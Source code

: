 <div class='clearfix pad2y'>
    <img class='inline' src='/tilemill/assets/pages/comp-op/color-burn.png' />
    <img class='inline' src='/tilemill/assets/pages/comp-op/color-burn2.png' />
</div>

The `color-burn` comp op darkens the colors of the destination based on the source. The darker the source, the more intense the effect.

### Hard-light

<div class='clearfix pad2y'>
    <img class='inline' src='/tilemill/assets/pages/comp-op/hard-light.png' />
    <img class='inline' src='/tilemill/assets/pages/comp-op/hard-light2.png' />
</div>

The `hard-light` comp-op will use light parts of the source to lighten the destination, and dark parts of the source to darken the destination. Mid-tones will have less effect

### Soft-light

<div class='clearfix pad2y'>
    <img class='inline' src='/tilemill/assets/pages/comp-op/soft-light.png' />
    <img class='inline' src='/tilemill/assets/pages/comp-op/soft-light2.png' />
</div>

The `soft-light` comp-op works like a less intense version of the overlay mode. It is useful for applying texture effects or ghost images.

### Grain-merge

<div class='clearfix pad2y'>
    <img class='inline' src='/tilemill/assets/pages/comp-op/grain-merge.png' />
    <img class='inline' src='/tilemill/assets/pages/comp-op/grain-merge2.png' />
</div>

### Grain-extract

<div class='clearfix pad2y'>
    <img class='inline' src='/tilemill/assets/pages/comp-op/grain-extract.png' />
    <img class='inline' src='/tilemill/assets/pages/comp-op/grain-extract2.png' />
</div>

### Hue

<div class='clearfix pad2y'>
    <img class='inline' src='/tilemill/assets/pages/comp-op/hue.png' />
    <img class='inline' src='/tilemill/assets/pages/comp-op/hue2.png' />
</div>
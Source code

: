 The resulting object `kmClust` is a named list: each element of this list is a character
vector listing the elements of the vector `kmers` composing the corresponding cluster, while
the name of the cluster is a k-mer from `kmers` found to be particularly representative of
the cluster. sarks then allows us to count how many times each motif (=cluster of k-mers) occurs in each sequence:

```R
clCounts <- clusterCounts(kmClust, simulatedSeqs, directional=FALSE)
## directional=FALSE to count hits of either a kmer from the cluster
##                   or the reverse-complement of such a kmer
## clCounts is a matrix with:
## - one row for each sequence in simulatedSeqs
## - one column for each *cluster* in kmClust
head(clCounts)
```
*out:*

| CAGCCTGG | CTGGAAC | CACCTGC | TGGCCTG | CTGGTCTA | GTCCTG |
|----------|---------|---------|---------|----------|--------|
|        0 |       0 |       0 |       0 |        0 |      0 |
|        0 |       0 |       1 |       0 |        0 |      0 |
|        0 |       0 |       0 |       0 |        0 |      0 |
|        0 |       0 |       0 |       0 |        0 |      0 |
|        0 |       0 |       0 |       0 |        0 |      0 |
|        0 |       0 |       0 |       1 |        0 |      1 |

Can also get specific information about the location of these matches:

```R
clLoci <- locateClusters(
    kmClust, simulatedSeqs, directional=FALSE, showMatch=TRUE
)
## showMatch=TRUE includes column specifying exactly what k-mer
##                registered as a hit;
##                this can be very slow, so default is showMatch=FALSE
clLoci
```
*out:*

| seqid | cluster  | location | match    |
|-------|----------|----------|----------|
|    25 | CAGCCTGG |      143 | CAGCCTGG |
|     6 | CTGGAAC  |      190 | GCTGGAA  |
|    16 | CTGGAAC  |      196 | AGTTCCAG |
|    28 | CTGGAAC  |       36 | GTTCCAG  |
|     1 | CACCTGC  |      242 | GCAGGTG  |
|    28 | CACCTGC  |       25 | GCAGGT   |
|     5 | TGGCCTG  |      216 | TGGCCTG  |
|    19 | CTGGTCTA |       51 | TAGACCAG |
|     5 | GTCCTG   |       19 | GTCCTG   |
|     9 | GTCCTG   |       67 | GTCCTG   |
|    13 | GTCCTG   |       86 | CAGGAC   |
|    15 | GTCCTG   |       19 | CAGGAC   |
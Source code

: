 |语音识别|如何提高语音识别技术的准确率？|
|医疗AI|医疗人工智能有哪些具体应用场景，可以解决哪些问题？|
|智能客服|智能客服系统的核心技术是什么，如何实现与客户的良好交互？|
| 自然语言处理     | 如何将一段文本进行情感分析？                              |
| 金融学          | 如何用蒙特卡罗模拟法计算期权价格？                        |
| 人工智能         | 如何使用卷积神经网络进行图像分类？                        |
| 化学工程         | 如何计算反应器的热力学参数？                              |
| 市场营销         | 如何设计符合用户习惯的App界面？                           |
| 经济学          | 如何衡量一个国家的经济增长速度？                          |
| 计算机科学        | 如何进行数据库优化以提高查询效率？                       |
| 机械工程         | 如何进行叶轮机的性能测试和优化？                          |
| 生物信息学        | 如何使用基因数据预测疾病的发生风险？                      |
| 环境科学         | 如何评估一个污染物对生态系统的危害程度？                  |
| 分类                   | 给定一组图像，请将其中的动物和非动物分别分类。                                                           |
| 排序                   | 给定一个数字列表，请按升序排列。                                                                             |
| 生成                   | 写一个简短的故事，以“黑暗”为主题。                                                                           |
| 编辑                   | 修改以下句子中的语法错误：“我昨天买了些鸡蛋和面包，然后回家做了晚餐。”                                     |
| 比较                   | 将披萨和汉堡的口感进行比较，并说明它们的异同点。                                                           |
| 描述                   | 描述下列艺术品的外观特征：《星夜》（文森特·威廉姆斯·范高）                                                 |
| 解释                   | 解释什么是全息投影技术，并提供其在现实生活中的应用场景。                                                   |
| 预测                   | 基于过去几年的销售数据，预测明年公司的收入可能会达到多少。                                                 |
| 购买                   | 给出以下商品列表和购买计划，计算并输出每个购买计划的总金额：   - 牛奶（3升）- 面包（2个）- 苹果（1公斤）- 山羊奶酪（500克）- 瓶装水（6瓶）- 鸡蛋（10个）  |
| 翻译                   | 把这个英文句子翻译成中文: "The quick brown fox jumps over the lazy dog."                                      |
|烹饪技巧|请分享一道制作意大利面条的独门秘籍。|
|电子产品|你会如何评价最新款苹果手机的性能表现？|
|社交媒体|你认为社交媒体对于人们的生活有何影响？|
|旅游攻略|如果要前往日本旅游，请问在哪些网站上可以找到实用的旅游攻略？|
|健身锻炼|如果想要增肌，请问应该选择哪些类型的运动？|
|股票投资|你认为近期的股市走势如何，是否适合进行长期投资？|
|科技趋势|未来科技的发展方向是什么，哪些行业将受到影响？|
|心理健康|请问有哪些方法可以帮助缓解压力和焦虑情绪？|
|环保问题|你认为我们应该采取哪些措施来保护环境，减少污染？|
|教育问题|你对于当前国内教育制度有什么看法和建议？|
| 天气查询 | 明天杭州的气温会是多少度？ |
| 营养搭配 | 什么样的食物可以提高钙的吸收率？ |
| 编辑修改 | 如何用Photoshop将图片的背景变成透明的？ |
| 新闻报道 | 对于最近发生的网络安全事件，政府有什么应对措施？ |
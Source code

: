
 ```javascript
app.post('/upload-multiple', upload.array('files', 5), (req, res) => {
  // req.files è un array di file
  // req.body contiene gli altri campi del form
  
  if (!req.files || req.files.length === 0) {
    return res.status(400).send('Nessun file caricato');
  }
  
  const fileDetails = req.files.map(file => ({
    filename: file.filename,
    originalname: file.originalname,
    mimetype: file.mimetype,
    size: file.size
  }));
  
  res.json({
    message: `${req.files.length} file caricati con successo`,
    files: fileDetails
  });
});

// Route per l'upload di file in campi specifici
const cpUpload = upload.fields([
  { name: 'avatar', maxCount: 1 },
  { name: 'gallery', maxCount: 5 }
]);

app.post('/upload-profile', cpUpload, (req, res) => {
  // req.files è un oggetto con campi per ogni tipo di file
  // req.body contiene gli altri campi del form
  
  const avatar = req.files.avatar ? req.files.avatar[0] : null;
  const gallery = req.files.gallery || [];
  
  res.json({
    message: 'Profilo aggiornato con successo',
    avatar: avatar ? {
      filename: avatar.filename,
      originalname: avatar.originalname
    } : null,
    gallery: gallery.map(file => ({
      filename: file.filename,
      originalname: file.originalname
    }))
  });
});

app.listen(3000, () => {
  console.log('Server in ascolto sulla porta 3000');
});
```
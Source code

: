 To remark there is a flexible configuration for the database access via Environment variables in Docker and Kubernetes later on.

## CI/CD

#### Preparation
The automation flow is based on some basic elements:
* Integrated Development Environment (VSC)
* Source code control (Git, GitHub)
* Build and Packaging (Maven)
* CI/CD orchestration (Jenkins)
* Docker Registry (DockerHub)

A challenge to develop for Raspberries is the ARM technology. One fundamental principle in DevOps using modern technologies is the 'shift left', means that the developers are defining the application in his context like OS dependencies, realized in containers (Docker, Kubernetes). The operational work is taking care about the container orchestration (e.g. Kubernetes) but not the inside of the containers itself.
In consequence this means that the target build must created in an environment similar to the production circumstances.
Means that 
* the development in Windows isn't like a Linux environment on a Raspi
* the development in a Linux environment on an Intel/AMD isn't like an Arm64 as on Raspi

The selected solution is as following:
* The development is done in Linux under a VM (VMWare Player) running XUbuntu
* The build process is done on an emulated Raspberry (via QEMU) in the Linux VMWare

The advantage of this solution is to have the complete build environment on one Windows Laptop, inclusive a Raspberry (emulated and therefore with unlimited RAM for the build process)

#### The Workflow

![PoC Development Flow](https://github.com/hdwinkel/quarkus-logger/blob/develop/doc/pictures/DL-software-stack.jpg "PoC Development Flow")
_ _ _ _
• What to do
Scan the records for lines that hold "CAGCCTGG", and reproduce each one you find.

• Output for this exercise
| CAGCCTGG | CTGGAAC | CACCTGC | TGGCCTG | CTGGTCTA | GTCCTG |
|    25 | CAGCCTGG |      143 | CAGCCTGG |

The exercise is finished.